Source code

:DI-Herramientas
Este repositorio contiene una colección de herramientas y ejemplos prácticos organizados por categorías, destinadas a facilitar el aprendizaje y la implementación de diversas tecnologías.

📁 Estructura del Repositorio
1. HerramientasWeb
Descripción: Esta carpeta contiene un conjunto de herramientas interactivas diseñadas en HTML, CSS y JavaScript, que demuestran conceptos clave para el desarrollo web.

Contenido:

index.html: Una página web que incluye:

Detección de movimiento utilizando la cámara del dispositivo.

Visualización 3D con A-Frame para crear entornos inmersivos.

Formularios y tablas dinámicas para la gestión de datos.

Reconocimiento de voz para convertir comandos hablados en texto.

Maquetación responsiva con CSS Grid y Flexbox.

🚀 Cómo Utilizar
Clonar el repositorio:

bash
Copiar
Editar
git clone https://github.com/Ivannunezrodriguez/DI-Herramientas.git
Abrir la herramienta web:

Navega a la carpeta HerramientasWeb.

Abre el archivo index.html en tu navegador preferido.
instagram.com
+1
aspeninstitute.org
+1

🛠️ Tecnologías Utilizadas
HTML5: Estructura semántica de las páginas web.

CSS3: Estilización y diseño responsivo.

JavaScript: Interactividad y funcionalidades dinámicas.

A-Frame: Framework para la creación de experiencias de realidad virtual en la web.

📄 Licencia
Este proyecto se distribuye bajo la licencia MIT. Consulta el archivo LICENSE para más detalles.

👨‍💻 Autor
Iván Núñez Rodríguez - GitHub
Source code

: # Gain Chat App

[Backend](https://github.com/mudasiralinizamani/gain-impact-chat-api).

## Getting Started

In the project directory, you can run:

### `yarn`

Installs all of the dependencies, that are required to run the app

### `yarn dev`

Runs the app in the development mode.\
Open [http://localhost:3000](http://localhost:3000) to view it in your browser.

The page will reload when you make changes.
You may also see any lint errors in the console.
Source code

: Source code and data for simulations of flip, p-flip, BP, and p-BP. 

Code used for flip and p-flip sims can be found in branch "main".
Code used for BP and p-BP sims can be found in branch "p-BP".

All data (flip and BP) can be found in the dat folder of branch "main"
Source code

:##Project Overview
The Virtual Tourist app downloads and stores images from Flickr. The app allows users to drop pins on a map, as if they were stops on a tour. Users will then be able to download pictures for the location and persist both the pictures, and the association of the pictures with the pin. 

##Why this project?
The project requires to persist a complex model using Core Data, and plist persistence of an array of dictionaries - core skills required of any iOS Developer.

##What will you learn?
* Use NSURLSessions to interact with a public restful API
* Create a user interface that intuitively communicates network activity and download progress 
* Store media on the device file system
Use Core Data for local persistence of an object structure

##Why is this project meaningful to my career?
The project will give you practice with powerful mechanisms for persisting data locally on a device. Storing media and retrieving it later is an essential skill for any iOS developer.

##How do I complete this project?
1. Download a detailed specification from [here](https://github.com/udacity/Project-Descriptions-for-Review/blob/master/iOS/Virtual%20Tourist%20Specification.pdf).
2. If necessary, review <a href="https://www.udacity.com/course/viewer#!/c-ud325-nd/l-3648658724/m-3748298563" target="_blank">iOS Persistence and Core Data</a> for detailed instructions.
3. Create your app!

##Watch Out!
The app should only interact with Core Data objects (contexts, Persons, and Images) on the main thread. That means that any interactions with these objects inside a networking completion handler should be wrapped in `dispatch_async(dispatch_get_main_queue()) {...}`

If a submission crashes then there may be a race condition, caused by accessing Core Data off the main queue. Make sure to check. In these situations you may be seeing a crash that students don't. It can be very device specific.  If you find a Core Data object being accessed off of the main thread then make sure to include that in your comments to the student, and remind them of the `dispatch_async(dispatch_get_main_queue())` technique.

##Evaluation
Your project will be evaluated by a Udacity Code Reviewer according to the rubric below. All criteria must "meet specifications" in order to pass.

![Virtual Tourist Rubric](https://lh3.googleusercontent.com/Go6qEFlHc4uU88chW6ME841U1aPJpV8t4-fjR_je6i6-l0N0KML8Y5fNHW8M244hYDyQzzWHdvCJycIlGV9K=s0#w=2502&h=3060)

---

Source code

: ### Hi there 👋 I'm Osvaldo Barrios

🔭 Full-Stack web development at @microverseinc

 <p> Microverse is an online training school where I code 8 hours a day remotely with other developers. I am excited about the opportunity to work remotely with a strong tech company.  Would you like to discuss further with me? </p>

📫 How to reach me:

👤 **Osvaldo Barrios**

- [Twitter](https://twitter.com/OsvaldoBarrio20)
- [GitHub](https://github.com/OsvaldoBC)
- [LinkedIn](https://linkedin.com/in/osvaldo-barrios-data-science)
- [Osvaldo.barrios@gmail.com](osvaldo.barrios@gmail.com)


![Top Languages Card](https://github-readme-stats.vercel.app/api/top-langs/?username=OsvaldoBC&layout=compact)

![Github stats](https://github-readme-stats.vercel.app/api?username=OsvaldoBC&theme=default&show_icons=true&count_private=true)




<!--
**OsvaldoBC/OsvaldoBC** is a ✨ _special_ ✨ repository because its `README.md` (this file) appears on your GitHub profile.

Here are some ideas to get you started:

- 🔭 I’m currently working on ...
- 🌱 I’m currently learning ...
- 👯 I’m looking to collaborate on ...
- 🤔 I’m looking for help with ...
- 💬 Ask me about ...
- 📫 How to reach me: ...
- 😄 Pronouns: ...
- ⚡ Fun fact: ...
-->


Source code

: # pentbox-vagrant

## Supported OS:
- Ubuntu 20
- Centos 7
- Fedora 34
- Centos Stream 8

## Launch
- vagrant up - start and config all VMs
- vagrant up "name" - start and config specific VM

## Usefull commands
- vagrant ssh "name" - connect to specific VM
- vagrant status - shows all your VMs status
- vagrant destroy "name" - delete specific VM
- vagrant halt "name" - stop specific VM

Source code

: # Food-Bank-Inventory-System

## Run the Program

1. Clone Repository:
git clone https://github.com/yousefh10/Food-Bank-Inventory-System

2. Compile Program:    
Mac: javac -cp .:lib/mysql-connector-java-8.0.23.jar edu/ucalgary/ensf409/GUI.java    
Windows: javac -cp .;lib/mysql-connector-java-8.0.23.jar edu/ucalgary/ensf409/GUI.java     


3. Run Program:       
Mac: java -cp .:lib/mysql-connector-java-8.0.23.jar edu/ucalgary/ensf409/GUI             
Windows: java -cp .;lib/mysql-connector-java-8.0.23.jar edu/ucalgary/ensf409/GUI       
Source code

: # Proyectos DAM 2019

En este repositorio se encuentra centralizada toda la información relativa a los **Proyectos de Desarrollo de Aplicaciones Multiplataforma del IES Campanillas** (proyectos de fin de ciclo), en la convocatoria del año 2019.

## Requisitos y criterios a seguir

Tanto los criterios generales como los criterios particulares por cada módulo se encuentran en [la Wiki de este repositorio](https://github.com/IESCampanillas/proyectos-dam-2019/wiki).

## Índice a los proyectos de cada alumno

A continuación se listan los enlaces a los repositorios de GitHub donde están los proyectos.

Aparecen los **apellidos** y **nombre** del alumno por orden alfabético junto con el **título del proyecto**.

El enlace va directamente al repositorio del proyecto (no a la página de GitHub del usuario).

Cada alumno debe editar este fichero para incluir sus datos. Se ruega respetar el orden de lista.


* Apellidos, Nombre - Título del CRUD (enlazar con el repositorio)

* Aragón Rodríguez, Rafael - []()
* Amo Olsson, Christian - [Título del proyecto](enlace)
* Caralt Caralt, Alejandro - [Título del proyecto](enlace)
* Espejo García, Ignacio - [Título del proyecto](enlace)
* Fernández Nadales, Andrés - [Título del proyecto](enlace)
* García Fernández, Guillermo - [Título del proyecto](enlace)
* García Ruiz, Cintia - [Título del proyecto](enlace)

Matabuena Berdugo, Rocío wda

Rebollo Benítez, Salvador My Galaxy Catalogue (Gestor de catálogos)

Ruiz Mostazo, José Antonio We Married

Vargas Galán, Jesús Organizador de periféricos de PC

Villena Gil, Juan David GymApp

_To do_. Restate word for word the lines in the material above from the one with "## Getting Started" to the one with "##Watch Out!"; both of those lines count, and nothing else does.

_Task answer_.
## Getting Started

In the project directory, you can run:

### `yarn`

Installs all of the dependencies, that are required to run the app

### `yarn dev`

Runs the app in the development mode.\
Open [http://localhost:3000](http://localhost:3000) to view it in your browser.

The page will reload when you make changes.
You may also see any lint errors in the console.
Source code

: Source code and data for simulations of flip, p-flip, BP, and p-BP. 

Code used for flip and p-flip sims can be found in branch "main".
Code used for BP and p-BP sims can be found in branch "p-BP".

All data (flip and BP) can be found in the dat folder of branch "main"
Source code

:##Project Overview
The Virtual Tourist app downloads and stores images from Flickr. The app allows users to drop pins on a map, as if they were stops on a tour. Users will then be able to download pictures for the location and persist both the pictures, and the association of the pictures with the pin. 

##Why this project?
The project requires to persist a complex model using Core Data, and plist persistence of an array of dictionaries - core skills required of any iOS Developer.

##What will you learn?
* Use NSURLSessions to interact with a public restful API
* Create a user interface that intuitively communicates network activity and download progress 
* Store media on the device file system
Use Core Data for local persistence of an object structure

##Why is this project meaningful to my career?
The project will give you practice with powerful mechanisms for persisting data locally on a device. Storing media and retrieving it later is an essential skill for any iOS developer.

##How do I complete this project?
1. Download a detailed specification from [here](https://github.com/udacity/Project-Descriptions-for-Review/blob/master/iOS/Virtual%20Tourist%20Specification.pdf).
2. If necessary, review <a href="https://www.udacity.com/course/viewer#!/c-ud325-nd/l-3648658724/m-3748298563" target="_blank">iOS Persistence and Core Data</a> for detailed instructions.
3. Create your app!

##Watch Out!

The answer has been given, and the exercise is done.